§ Extracted records
=== Begin Enclosure ===

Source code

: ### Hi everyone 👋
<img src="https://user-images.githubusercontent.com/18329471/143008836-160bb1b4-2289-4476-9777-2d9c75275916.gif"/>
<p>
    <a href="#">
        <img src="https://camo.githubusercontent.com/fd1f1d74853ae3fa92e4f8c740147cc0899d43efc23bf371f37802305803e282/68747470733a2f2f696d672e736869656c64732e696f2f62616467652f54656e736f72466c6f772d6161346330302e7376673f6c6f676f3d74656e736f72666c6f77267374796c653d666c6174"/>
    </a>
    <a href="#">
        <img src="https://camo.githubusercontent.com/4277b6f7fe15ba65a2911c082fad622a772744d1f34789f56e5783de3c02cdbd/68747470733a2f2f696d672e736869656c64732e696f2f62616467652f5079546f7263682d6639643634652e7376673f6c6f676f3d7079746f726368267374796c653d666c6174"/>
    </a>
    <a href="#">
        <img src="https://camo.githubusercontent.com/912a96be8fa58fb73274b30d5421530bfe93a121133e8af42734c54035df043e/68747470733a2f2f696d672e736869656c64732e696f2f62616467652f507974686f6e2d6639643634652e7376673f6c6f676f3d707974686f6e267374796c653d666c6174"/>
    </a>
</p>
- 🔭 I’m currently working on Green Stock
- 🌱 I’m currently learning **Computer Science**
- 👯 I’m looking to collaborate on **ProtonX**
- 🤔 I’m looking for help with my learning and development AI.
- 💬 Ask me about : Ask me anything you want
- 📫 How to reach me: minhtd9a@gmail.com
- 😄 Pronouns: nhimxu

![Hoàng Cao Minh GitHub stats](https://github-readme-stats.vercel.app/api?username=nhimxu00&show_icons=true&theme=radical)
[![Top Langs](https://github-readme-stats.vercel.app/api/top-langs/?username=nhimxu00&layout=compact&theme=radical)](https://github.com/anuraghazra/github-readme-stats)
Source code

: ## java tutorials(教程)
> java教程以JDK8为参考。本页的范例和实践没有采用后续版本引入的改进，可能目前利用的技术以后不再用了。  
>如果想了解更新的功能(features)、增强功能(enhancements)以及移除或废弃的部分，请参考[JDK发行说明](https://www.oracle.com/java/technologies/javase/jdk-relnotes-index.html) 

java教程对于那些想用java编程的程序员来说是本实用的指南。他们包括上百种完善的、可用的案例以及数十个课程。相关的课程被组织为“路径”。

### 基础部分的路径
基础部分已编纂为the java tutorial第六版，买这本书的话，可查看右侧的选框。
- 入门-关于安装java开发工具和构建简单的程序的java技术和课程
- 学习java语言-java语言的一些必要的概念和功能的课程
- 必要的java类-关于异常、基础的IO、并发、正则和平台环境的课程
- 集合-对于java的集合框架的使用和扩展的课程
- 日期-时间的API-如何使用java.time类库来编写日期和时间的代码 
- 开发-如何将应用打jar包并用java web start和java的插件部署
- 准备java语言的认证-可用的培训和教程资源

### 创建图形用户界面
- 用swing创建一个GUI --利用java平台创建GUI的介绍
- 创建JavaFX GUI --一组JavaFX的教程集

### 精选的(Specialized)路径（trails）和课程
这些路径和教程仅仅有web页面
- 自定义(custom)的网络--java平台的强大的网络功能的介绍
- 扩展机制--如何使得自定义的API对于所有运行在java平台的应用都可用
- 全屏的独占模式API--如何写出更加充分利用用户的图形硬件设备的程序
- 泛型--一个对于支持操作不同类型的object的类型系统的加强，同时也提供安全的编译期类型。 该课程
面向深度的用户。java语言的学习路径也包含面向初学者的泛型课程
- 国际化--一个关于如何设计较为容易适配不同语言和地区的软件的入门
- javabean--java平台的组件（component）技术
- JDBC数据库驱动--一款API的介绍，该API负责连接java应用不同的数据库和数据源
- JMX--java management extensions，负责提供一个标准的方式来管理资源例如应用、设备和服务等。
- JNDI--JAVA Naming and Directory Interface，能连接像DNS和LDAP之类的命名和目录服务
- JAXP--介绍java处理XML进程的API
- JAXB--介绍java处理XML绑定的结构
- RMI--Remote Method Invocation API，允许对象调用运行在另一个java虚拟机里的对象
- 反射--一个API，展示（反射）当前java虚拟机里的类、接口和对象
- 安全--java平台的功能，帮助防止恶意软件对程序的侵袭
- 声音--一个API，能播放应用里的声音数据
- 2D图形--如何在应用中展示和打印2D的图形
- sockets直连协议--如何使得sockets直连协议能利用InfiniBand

=== End Enclosure ===

§ Directions
From the records above, reproduce exactly the lines from the one with "- 集合-对于java的集合框架的使用和扩展的课程" to the one with "- JAXB--介绍java处理XML绑定的结构", both included, and no others.

§ Reply to the task
- 集合-对于java的集合框架的使用和扩展的课程
- 日期-时间的API-如何使用java.time类库来编写日期和时间的代码 
- 开发-如何将应用打jar包并用java web start和java的插件部署
- 准备java语言的认证-可用的培训和教程资源

### 创建图形用户界面
- 用swing创建一个GUI --利用java平台创建GUI的介绍
- 创建JavaFX GUI --一组JavaFX的教程集

### 精选的(Specialized)路径（trails）和课程
这些路径和教程仅仅有web页面
- 自定义(custom)的网络--java平台的强大的网络功能的介绍
- 扩展机制--如何使得自定义的API对于所有运行在java平台的应用都可用
- 全屏的独占模式API--如何写出更加充分利用用户的图形硬件设备的程序
- 泛型--一个对于支持操作不同类型的object的类型系统的加强，同时也提供安全的编译期类型。 该课程
面向深度的用户。java语言的学习路径也包含面向初学者的泛型课程
- 国际化--一个关于如何设计较为容易适配不同语言和地区的软件的入门
- javabean--java平台的组件（component）技术
- JDBC数据库驱动--一款API的介绍，该API负责连接java应用不同的数据库和数据源
- JMX--java management extensions，负责提供一个标准的方式来管理资源例如应用、设备和服务等。
- JNDI--JAVA Naming and Directory Interface，能连接像DNS和LDAP之类的命名和目录服务
- JAXP--介绍java处理XML进程的API
- JAXB--介绍java处理XML绑定的结构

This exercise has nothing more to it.